The key drivers include:
- China and the rest of the global economy are likely to remain weaker for longer. Asian currencies should fall further.
- Weaker global demand and extra commodity supply has seen our commodity strategists lower their price forecasts.
- Australia’s current account deficit has unexpectedly widened to 4.7% of GDP and Australia-US rate differentials are narrowing.
Given the recent raft of downgrades to Aussie dollar forecasts, none of this is fresh news on its own.
But it’s the outlook for China and Asia more generally which is worth highlighting. Grace said the CBA has pushed back its forecast for recovery in China. The bank has kept its 2015 forecast at 7% but lowered its 2016 forecast from 6.9% to 6.5%.
That’s still a relatively bullish outlook compared to what has become a consensus view that the game might be up for Chinese growth.

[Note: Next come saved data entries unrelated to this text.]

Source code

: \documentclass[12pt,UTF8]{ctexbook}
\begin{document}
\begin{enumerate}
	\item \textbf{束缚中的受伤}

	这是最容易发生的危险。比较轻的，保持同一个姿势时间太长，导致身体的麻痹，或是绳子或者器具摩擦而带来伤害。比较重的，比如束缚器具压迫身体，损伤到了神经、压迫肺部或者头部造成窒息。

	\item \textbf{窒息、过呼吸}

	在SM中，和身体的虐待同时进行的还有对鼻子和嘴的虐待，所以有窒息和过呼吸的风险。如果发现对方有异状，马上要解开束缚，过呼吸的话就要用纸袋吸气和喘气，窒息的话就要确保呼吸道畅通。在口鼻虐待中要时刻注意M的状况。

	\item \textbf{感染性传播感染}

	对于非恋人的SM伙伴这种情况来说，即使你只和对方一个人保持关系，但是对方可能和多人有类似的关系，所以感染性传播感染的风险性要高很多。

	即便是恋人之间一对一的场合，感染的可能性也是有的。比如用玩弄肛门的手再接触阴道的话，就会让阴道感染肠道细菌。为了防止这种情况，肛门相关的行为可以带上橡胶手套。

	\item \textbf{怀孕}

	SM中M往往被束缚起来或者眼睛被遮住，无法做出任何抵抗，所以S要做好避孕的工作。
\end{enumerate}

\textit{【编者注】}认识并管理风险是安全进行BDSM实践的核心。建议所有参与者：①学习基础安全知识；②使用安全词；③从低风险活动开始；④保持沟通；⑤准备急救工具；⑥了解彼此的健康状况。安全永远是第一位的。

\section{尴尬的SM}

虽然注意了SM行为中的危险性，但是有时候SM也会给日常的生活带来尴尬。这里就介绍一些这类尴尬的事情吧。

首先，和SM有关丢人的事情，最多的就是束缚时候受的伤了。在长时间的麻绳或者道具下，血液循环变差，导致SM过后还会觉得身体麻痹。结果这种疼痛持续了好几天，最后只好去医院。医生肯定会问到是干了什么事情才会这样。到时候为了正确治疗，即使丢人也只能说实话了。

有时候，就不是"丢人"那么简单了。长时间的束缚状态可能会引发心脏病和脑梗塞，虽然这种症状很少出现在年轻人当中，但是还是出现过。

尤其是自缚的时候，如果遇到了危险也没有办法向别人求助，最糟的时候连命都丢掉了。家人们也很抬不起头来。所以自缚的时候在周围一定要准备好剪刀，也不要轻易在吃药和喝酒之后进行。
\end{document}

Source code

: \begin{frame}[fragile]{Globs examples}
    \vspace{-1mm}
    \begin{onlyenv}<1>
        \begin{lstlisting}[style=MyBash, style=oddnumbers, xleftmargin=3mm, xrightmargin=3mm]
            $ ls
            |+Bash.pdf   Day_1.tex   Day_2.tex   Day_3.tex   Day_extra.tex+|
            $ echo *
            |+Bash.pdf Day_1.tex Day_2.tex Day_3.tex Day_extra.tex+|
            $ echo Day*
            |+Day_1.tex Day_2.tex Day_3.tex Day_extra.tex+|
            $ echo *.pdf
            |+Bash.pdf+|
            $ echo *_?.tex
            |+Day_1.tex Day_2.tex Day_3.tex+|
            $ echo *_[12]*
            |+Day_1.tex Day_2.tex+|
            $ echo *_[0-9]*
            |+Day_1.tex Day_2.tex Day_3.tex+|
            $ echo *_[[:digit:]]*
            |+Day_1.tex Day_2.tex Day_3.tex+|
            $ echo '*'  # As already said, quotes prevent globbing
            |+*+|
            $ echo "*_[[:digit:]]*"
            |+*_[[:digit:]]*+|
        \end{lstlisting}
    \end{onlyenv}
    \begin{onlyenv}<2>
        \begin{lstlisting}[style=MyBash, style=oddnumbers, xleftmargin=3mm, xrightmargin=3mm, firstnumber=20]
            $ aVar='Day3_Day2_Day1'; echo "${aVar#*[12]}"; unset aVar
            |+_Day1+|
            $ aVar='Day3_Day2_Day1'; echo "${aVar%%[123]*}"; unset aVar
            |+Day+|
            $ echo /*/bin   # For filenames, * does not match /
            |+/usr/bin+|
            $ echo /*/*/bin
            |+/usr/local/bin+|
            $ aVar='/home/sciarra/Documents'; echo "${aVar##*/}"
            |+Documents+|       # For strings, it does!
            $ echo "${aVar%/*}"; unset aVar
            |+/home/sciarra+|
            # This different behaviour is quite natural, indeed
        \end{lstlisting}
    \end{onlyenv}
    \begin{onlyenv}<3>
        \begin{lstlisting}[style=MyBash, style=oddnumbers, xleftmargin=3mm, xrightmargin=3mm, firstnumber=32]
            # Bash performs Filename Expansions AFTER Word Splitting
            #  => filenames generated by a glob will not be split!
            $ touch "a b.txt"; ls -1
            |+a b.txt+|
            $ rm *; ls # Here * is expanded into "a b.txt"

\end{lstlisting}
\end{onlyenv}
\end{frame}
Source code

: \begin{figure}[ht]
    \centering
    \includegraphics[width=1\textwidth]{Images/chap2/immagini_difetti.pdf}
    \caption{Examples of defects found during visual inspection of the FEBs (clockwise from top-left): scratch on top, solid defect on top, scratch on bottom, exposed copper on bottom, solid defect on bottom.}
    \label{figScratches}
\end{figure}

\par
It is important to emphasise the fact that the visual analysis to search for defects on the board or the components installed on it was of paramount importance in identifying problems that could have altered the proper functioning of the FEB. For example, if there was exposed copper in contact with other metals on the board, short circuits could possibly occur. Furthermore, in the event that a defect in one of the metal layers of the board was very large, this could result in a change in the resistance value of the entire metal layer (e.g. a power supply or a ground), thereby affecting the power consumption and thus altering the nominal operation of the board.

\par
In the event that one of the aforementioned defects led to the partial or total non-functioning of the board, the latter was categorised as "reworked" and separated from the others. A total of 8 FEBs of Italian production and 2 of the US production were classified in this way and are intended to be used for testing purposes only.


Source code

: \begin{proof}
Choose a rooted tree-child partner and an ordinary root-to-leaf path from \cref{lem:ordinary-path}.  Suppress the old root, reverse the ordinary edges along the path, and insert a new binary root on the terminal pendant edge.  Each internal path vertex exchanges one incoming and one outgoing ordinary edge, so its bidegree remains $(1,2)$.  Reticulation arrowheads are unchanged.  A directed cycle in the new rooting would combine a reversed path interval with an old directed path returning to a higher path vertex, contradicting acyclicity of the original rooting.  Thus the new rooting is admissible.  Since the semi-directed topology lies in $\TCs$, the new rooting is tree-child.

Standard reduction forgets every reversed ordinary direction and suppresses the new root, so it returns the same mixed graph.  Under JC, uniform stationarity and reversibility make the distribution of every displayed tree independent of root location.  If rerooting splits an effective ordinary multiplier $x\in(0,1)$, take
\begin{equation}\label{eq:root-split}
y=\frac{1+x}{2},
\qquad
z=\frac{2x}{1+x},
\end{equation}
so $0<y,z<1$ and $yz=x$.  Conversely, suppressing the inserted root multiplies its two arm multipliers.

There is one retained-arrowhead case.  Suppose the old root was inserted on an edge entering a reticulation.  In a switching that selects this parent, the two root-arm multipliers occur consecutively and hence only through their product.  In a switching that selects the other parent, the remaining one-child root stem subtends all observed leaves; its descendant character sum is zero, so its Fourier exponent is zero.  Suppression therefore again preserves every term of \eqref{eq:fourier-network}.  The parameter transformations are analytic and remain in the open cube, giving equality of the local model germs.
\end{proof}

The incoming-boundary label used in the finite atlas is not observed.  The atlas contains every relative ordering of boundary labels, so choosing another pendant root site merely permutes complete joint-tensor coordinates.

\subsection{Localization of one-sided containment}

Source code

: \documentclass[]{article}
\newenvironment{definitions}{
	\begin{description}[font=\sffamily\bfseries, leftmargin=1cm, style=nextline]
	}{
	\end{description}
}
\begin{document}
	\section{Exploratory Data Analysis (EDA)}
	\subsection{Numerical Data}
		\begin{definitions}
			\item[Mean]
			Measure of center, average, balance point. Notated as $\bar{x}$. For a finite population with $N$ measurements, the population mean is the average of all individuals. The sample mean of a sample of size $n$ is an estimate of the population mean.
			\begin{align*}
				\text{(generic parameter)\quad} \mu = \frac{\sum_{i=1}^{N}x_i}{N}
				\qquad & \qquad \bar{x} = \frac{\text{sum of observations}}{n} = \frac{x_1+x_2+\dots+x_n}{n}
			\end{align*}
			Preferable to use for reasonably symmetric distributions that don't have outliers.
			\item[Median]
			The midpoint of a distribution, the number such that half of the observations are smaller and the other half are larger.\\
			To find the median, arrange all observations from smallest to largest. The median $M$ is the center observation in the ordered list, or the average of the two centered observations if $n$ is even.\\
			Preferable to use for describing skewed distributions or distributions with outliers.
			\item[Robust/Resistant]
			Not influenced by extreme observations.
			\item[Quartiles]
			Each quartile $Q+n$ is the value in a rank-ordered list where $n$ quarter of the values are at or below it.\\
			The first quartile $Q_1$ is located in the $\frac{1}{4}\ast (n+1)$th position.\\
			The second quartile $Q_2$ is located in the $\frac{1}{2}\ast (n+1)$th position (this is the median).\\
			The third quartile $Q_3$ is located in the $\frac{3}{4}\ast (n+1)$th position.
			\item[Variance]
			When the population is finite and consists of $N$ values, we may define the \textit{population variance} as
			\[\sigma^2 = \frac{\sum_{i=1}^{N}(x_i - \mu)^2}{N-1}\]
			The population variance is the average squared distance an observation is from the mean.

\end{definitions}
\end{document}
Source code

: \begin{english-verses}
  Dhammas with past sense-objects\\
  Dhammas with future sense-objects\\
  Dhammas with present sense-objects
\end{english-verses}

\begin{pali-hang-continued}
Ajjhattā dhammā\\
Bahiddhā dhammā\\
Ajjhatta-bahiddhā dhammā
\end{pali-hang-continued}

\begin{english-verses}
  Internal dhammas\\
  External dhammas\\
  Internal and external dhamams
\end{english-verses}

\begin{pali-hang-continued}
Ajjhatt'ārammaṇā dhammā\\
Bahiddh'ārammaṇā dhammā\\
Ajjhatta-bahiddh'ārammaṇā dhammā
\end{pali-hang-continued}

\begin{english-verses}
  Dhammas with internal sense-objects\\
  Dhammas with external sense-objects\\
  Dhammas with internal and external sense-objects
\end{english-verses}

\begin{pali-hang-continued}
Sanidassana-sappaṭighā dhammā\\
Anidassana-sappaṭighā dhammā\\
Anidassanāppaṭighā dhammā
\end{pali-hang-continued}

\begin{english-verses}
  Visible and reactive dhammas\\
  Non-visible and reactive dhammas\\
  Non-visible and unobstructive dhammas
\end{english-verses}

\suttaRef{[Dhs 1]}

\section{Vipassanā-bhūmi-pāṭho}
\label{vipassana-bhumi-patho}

While it is easy to be bearish given recent uncertainty on China, Grace is focused more on the economic stimulus in the pipeline and the improvements he sees in the economy already occurring.
That’s not to say there aren’t headwinds. But Grace said the key headwinds facing the Chinese economy are likely to remain the same over the next 12 months:
(i) decelerating growth in heavy industry (reflecting overcapacity),
(ii) poor export growth (reflecting weak external demand and strong CNY exchange rate in trade weighted terms), and
(iii) weak new housing construction (reflecting high inventories).
But he’s not in the hard landing camp.
“There are tentative signs of improvement in new housing sales and credit growth in recent months,” Grace said. “The number of fixed asset investment projects is also rebounding. In time, these positive changes will translate into more sustainable economic growth in China.”
That’s great news if he is right – for China, its population, Australian businesses, and markets.